Due to the limited therapeutic efficacy and side effects associated with conventional chemotherapy, researchers have turned their attention to developing targeted drug delivery systems using advanced nanotechnology. Coating nanoparticles (NPs) with cell membranes is a promising strategy because it extends their circulation times and allows them to selectively adhere to damaged vessel sites through the platelet membrane surface, thereby enhancing tumor uptake. Herein, we have developed a biomimetic drug delivery system consisting of superparamagnetic iron oxide nanoparticles (SPIONs) coated by platelet membranes (PM) for carrying Paclitaxel (PTX) to exploit the synergism effect of chemotherapy and magnetic hyperthermia.

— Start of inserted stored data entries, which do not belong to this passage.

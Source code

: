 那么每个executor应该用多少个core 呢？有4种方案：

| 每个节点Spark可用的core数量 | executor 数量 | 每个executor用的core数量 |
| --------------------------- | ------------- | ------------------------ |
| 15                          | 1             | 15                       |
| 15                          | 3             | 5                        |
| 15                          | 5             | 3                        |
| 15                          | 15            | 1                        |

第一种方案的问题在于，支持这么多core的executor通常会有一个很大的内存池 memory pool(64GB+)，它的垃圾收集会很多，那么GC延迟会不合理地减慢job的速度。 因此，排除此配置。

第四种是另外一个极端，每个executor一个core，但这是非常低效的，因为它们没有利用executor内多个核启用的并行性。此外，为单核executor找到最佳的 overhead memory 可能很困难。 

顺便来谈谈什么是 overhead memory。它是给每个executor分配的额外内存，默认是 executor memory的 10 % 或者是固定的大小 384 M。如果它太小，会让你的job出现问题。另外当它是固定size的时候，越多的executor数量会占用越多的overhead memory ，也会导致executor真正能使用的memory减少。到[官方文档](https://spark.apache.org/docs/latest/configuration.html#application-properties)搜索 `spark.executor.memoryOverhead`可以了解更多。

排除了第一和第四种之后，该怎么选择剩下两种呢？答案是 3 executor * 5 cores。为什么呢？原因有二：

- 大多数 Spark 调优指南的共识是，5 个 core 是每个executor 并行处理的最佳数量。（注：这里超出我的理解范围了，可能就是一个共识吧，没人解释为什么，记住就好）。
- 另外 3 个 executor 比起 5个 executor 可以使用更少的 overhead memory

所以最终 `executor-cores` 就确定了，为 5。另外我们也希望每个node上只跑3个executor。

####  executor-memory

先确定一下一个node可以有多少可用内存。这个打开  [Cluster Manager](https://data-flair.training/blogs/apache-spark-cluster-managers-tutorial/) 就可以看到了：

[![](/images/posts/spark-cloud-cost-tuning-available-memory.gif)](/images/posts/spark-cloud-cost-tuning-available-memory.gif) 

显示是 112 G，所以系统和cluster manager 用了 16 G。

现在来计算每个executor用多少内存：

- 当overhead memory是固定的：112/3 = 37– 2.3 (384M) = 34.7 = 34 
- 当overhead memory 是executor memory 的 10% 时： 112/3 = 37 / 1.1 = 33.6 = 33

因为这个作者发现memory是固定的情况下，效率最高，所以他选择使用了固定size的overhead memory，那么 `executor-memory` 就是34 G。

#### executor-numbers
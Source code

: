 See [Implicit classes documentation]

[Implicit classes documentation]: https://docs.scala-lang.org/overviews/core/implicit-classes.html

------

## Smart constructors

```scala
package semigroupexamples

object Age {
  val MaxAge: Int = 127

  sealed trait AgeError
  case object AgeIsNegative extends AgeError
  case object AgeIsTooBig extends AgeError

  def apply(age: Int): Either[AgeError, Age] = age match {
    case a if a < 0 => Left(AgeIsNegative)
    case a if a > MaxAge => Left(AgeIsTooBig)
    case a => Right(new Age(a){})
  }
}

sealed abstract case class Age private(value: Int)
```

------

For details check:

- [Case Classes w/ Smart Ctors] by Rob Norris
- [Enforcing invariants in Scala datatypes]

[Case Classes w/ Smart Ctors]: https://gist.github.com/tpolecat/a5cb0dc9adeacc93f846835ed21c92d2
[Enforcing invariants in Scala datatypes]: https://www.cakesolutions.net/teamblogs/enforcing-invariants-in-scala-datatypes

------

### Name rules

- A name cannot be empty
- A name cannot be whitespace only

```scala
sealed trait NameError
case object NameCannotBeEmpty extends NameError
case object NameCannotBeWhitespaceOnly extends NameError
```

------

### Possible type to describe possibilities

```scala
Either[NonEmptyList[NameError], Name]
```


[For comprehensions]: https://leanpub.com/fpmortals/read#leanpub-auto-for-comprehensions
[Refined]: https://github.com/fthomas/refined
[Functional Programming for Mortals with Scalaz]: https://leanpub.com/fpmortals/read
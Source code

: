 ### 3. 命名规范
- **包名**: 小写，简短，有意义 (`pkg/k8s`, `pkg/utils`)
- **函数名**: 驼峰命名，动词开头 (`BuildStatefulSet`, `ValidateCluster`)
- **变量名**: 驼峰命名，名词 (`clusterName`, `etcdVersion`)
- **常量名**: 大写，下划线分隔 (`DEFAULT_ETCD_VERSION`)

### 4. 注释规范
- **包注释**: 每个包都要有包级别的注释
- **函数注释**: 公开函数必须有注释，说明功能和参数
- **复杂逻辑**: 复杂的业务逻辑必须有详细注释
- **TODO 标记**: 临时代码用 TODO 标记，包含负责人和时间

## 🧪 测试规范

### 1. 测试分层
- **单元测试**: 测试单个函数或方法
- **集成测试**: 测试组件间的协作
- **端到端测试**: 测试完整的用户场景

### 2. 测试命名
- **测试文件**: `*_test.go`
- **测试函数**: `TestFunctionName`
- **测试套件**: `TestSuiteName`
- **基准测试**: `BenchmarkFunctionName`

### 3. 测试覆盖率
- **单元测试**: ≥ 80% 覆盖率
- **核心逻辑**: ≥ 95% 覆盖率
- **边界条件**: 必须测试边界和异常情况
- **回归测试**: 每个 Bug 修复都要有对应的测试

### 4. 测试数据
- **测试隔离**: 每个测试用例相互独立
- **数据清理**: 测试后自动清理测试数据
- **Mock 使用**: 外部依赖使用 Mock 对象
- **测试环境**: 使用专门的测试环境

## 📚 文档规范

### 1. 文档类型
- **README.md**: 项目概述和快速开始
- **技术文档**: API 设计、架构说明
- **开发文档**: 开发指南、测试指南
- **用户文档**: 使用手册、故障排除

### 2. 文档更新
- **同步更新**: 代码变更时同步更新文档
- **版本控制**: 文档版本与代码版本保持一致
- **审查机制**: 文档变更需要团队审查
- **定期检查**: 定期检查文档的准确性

Controlled-release PTX nanoparticles exhibited consistent behavior over time, indicating no significant difference in release between SPION/PTX and SPION/PTX/PM at pH 7.4. However, at pH 5.5, improved release was observed, specifically a 1.4-fold increase for SPION/PTX/PM. The confocal and flow cytometry results showed an enhancement in the cellular uptake of SPION/PTX/PM nanoparticles, with an average fluorescence intensity of 142 ± 12.5. MTT results showed superior cytotoxic effects for SPION/PTX/PM compared to SPION/PTX and free PTX, showing an IC50 value of 5 μg/mL after 48 h of treatment. Furthermore, the IC50 decreased to 1 μg/mL when an alternating magnetic field was applied. Hence, the in vivo results and histopathological staining showed that the SPION/PTX/PM-AMF treatment group exhibited the highest rate of tumor growth inhibition, reaching nearly 92.14 %. These findings highlight the potential of using platelet membrane-coated nanoparticles for targeted delivery, combining magnetic hyperthermia and chemotherapy to minimize chemotherapy's undesirable effects while maximizing therapeutic outcomes.